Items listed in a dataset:
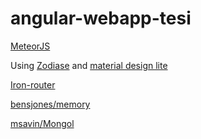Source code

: # angular-webapp-tesi

[MeteorJS](https://www.meteor.com)

Using [Zodiase](https://github.com/Zodiase/meteor-mdl) and [material design lite](https://getmdl.io/index.html)

[Iron-router](https://github.com/iron-meteor/iron-router)

[bensjones/memory](https://github.com/bensjones/memory)

[msavin/Mongol](https://github.com/msavin/Mongol)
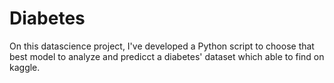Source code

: # Diabetes

On this datascience project, I've developed a Python script to choose that best model to analyze and predicct a diabetes' dataset which able to find on kaggle.

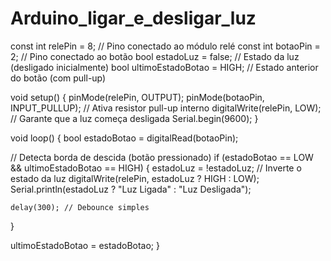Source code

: # Arduino_ligar_e_desligar_luz

const int relePin = 8;       // Pino conectado ao módulo relé
const int botaoPin = 2;      // Pino conectado ao botão
bool estadoLuz = false;      // Estado da luz (desligado inicialmente)
bool ultimoEstadoBotao = HIGH; // Estado anterior do botão (com pull-up)

void setup() {
  pinMode(relePin, OUTPUT);
  pinMode(botaoPin, INPUT_PULLUP);  // Ativa resistor pull-up interno
  digitalWrite(relePin, LOW);       // Garante que a luz começa desligada
  Serial.begin(9600);
}

void loop() {
  bool estadoBotao = digitalRead(botaoPin);

  // Detecta borda de descida (botão pressionado)
  if (estadoBotao == LOW && ultimoEstadoBotao == HIGH) {
    estadoLuz = !estadoLuz; // Inverte o estado da luz
    digitalWrite(relePin, estadoLuz ? HIGH : LOW);
    Serial.println(estadoLuz ? "Luz Ligada" : "Luz Desligada");

    delay(300); // Debounce simples
  }

  ultimoEstadoBotao = estadoBotao;
}

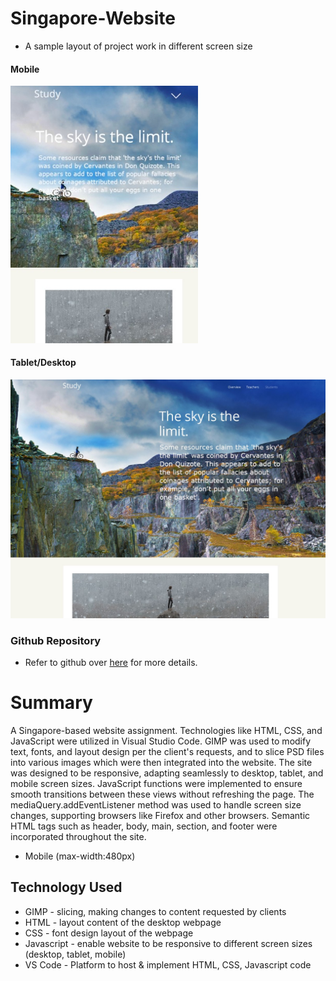 # Singapore-Website

- A sample layout of project work in different screen size

#### Mobile

<img src="./images/mobile.jpg" alt="drawing" style="width:300px;"/>

#### Tablet/Desktop

<img src="./images/desktop.jpg" alt="drawing" style="width:600px;"/>

### Github Repository

- Refer to github over [here](https://github.com/xunne899/front-end-assignment) for more details.

# Summary

 A Singapore-based website assignment. Technologies like HTML, CSS, and JavaScript were utilized in Visual Studio Code. GIMP was used to modify text, fonts, and layout design per the client's requests, and to slice PSD files into various images which were then integrated into the website. The site was designed to be responsive, adapting seamlessly to desktop, tablet, and mobile screen sizes. JavaScript functions were implemented to ensure smooth transitions between these views without refreshing the page. The mediaQuery.addEventListener method was used to handle screen size changes, supporting browsers like Firefox and other browsers. Semantic HTML tags such as header, body, main, section, and footer were incorporated throughout the site.

- Mobile (max-width:480px)

## Technology Used

- GIMP - slicing, making changes to content requested by clients
- HTML - layout content of the desktop webpage
- CSS - font design layout of the webpage
- Javascript - enable website to be responsive to different screen sizes (desktop, tablet, mobile)
- VS Code - Platform to host & implement HTML, CSS, Javascript code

▶ **Prompt**: Retype only the lines above from the one with "On this datascience" through the one with "#### Mobile", exactly and with both ends. Images stay out.

▶ **Written answer**:
On this datascience project, I've developed a Python script to choose that best model to analyze and predicct a diabetes' dataset which able to find on kaggle.

Source code

: # Arduino_ligar_e_desligar_luz

const int relePin = 8;       // Pino conectado ao módulo relé
const int botaoPin = 2;      // Pino conectado ao botão
bool estadoLuz = false;      // Estado da luz (desligado inicialmente)
bool ultimoEstadoBotao = HIGH; // Estado anterior do botão (com pull-up)

void setup() {
  pinMode(relePin, OUTPUT);
  pinMode(botaoPin, INPUT_PULLUP);  // Ativa resistor pull-up interno
  digitalWrite(relePin, LOW);       // Garante que a luz começa desligada
  Serial.begin(9600);
}

void loop() {
  bool estadoBotao = digitalRead(botaoPin);

  // Detecta borda de descida (botão pressionado)
  if (estadoBotao == LOW && ultimoEstadoBotao == HIGH) {
    estadoLuz = !estadoLuz; // Inverte o estado da luz
    digitalWrite(relePin, estadoLuz ? HIGH : LOW);
    Serial.println(estadoLuz ? "Luz Ligada" : "Luz Desligada");

    delay(300); // Debounce simples
  }

  ultimoEstadoBotao = estadoBotao;
}

 # Singapore-Website

- A sample layout of project work in different screen size

#### Mobile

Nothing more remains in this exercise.